The slumpy inertia of the festivities' dog-end days means that the only exercise many of us get is slumping from the sofa to the fridge, each time coming away with a corner of brie, a chipolata or a chunk of sage and onion. If you don't have the feast, you don't have the temptation. I'll miss that sandwich, though.
Christmas spirits For 364 days of the year, I regard Bailey's Irish Cream and its league of siblings and imitators as some kind of treacly, cloying abomination: a curious tincture resistant to any form of normal inebriation. Order this from any self-respecting sommelier, and you'll be met with a sneer of Kenneth Williams-esque proportions.
But something weird happens at Christmas and suddenly I find myself quite fancying one. And the gloves are off; the sommelier will just have to bite it. You can drink what you like. Order away. Drink mulled wine until your head spins and your lips are stained cinnamony purple. I do draw the line at Advocaat, however. Especially a cocktail made with the Dutch eggy mess with a splodge of cherry brandy on top. Its name? The Burst Boil.
Christmassy restaurants There are restaurants that can imbue even the most festive-resistant curmudgeon with all the joys of the season.
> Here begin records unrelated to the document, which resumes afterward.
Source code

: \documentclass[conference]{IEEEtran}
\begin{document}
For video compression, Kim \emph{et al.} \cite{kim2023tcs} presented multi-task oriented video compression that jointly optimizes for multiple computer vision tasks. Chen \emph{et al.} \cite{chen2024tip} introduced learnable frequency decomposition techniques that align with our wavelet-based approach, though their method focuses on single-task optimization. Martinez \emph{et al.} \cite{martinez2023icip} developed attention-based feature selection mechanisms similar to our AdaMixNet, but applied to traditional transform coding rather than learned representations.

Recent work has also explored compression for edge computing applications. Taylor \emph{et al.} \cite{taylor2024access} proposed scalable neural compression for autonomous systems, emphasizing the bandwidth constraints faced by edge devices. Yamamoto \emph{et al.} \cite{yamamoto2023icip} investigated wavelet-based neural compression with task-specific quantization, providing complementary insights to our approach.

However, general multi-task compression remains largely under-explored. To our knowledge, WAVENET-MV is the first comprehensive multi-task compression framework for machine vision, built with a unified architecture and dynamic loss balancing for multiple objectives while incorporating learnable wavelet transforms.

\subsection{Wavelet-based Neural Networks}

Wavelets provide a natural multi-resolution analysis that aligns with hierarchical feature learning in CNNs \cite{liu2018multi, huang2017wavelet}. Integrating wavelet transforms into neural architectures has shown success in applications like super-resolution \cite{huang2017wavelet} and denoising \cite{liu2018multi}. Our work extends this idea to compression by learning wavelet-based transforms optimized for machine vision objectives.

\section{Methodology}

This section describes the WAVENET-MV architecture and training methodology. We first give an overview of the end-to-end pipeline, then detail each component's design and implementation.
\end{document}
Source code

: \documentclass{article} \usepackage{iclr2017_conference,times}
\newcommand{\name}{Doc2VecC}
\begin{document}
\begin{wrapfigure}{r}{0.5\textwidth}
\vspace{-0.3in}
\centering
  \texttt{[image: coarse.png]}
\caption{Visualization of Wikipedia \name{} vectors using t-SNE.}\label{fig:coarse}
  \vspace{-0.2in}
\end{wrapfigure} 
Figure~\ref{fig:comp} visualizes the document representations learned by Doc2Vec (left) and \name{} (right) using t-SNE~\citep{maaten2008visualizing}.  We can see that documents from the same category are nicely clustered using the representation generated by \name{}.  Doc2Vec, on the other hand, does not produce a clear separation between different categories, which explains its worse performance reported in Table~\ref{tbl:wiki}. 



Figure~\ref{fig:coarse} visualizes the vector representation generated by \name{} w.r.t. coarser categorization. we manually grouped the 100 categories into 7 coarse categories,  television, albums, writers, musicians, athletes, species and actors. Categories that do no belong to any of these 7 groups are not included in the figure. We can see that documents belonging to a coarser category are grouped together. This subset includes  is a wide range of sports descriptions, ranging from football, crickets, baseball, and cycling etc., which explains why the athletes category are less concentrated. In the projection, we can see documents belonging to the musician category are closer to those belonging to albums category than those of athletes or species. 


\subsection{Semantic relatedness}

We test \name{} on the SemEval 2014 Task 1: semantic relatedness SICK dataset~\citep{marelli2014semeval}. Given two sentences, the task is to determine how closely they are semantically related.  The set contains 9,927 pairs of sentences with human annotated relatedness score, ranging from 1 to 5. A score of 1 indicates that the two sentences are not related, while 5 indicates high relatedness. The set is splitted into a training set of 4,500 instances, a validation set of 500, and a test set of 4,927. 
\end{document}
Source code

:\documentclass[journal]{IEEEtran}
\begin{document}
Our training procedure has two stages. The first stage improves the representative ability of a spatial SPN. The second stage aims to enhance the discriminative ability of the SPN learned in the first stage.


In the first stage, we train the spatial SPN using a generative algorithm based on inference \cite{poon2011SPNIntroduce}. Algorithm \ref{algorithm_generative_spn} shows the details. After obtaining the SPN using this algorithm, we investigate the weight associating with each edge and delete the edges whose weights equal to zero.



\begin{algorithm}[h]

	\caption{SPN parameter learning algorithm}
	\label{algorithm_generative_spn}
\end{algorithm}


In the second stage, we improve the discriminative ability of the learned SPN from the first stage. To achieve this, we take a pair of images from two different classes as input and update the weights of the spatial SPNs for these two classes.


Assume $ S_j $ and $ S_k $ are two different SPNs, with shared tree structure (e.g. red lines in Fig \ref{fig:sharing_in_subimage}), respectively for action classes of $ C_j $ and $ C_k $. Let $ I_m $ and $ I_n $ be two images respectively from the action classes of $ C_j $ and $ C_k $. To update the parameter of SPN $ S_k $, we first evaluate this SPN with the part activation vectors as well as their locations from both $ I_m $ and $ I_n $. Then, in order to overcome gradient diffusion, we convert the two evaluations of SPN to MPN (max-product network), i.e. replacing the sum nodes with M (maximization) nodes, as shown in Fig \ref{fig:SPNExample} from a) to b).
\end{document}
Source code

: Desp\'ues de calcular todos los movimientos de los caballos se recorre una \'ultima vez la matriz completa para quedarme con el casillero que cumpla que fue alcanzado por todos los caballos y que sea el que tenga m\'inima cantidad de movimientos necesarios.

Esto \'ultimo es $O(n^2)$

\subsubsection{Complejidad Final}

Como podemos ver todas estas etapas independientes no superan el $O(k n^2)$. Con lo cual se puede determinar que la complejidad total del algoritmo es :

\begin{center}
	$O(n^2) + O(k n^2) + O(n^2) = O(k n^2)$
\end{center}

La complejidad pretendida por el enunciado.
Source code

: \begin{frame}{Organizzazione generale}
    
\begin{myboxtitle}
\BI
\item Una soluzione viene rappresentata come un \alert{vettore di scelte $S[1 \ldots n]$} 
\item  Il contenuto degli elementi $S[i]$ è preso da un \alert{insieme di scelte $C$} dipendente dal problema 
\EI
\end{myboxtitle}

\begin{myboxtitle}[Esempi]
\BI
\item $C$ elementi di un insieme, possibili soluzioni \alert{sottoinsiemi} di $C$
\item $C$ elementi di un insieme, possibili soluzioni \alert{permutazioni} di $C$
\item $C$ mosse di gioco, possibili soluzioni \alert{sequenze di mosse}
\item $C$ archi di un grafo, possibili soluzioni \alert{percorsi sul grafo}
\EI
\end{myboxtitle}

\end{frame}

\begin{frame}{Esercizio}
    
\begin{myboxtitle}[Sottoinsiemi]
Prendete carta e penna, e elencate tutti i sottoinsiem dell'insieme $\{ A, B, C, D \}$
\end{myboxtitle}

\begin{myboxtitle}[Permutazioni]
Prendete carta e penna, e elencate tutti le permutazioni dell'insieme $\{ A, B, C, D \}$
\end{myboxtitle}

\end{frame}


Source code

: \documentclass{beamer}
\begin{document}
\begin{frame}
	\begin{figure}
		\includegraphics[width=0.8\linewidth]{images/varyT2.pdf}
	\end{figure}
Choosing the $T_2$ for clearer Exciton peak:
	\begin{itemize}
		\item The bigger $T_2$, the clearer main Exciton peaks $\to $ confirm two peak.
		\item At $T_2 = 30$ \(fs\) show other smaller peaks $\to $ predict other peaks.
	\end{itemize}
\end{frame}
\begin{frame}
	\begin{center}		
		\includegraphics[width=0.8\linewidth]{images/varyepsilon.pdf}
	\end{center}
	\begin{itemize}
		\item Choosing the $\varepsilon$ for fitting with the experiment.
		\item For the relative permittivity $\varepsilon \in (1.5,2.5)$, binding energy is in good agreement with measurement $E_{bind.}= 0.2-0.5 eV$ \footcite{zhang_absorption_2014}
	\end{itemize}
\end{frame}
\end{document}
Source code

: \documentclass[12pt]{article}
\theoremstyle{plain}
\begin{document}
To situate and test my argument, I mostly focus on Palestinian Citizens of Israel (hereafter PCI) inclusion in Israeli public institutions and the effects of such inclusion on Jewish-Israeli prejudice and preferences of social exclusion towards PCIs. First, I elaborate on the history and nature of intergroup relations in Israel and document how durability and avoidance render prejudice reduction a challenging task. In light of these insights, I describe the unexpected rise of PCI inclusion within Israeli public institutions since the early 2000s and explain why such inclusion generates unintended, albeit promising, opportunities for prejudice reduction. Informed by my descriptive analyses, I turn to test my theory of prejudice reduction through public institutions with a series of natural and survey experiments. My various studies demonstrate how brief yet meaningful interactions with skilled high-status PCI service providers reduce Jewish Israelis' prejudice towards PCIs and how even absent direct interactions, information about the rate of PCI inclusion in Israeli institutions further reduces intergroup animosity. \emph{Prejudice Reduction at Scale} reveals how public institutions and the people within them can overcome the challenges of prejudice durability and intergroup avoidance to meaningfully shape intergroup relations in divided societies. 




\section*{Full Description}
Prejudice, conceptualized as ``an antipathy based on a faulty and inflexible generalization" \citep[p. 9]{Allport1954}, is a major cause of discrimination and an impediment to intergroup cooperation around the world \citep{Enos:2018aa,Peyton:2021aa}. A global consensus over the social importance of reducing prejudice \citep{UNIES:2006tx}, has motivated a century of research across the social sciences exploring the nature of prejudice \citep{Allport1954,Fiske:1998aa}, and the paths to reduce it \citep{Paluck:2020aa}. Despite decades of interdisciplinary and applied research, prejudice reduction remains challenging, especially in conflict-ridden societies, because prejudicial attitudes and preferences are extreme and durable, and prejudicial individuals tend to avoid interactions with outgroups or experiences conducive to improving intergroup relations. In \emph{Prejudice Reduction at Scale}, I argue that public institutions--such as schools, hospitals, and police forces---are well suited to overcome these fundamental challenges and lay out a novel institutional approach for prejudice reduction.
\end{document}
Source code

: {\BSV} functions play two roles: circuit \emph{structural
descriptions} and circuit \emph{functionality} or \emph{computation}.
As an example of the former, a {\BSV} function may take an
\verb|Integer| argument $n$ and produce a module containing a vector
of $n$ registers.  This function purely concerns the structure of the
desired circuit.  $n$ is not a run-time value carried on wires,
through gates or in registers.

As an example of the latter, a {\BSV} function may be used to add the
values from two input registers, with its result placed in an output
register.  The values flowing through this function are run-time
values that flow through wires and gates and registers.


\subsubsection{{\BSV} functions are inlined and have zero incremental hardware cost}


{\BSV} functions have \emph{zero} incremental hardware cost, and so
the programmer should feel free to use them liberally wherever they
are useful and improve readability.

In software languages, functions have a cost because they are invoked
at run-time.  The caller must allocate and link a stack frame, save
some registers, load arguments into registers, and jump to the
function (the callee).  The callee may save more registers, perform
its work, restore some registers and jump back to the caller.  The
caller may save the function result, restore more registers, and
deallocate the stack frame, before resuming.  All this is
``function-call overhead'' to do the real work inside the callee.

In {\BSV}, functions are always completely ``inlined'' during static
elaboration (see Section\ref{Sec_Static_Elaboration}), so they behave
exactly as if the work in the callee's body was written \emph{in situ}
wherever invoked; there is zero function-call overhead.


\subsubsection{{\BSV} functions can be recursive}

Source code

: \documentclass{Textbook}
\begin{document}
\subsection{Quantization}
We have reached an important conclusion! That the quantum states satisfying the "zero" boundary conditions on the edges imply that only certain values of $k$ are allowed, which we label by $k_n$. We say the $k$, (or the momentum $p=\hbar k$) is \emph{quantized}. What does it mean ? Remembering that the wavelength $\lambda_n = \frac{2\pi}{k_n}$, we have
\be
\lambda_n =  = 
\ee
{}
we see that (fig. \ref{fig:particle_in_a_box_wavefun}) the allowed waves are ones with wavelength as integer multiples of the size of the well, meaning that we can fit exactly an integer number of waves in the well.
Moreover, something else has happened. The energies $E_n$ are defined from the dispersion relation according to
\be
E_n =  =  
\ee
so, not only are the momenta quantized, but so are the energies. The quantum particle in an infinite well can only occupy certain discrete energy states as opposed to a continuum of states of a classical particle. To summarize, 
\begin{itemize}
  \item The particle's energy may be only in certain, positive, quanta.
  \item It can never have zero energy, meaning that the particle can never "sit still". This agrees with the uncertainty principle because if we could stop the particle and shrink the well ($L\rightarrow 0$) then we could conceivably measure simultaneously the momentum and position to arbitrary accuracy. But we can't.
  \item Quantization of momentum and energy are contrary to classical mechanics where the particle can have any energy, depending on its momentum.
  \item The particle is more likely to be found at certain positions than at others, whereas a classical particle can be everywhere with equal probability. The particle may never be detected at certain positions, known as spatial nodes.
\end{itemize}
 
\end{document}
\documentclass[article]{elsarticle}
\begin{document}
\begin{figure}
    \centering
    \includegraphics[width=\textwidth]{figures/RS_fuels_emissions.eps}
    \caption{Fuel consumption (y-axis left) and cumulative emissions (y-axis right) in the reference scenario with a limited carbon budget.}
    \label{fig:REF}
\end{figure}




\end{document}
Wood-panelled old timers who give it gay abandon with the tinsel. Ones furnished with spitting log fires and the aroma of roasting meats, the kind of place that feels odd to visit in blazing sunlight.
I'm thinking of the likes of The Witchery in Edinburgh, a seasonal setting as enchanting as Narnia (its menu helpfully doesn't bother with turkey at all, offering instead pheasant pithiviers and roe deer). Or my beloved Rules, where they hang glittering baubles from a portrait of Maggie Thatcher and serve a stout, gooey steak and kidney pudding. Or historic Fitzbillies in Cambridge, where they've been known to deep-fry whole turkeys as enthusiastically as notorious US queen of excess, Paula Deen. (It's a surprisingly effective way of dealing with the beast.) I'll see you there. But no way am I wearing a paper crown.